KİN; zaafın ve esaretin mahsulüdür. Devamlılığı insanı kemirir ve nefsine mahkum eder. Toplumunda canına okur.Halbuki, merhamet ise bolluk ve sevgi dağarcığıdır. Zayıflar ve kin-nefret ehli beddua ederken, muhabbet ve samimiyet ehli dua eder. Hayata pozitif bakar ve pozitif sinerji oluşturur.
Muhabbetin feth edemeyeceği hiç bir şey yoktur. Muhabbet kinin ve nefretin panzehiridir. Muhabbet güçtür, kuvvettir!
Zola göz yaşlarında kuvvet taşıyordu. Mevlâna üzerimize sevgiden doğan bir kuvvetti ve sosyal yapıyı denetliyordu. Yunus bütün gönüllere girerek huzur sağlıyordu. Onlarda bizim gibi birer insandı. Kini ve nefreti tercih etmemişlerdi. Muhabbette kalıp, KİN ve NEFRETİ izole edip toplum sağlığını korumuşlardır.

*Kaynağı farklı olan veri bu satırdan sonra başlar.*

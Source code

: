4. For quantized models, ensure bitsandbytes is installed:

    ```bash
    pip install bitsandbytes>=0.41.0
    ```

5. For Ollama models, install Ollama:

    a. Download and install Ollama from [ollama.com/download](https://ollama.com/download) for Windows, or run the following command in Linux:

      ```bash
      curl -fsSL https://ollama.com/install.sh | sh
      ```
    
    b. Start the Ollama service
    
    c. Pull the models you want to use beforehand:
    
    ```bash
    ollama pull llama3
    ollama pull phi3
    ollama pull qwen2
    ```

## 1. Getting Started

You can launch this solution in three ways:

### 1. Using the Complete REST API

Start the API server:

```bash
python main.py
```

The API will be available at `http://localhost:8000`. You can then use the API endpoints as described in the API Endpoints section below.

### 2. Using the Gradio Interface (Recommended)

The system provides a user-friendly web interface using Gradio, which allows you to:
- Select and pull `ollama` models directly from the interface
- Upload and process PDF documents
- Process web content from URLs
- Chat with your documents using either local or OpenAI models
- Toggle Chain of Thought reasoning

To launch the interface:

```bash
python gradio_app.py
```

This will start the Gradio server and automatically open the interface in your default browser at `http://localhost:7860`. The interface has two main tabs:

Ülkemizin ve insanlığın o günlerden daha çok sevgi ve muhabbete ihtiyacı var. Ülke ve millet sevdalıları, toplumun liderleri, makam ve mevkiniz ne olursa olsun bir muhabbet seferberliği yapmanın zamanı gelmiştir. Korkularınızdan ayrılıp, sevgi ve muhabbeti topluma tesis etmedikçe hem kendinize, hemde bu millete zulüm etmiş olursunuz. Mevlânalar, Yunuslar, Hacıbektaşiler muhabbetle toplumu olgunlaştırırken hiçbirşeylerini kaybetmediler, hatta ölümsüzleştiler. Makamları Dünyada ve Ahirette alii oldular.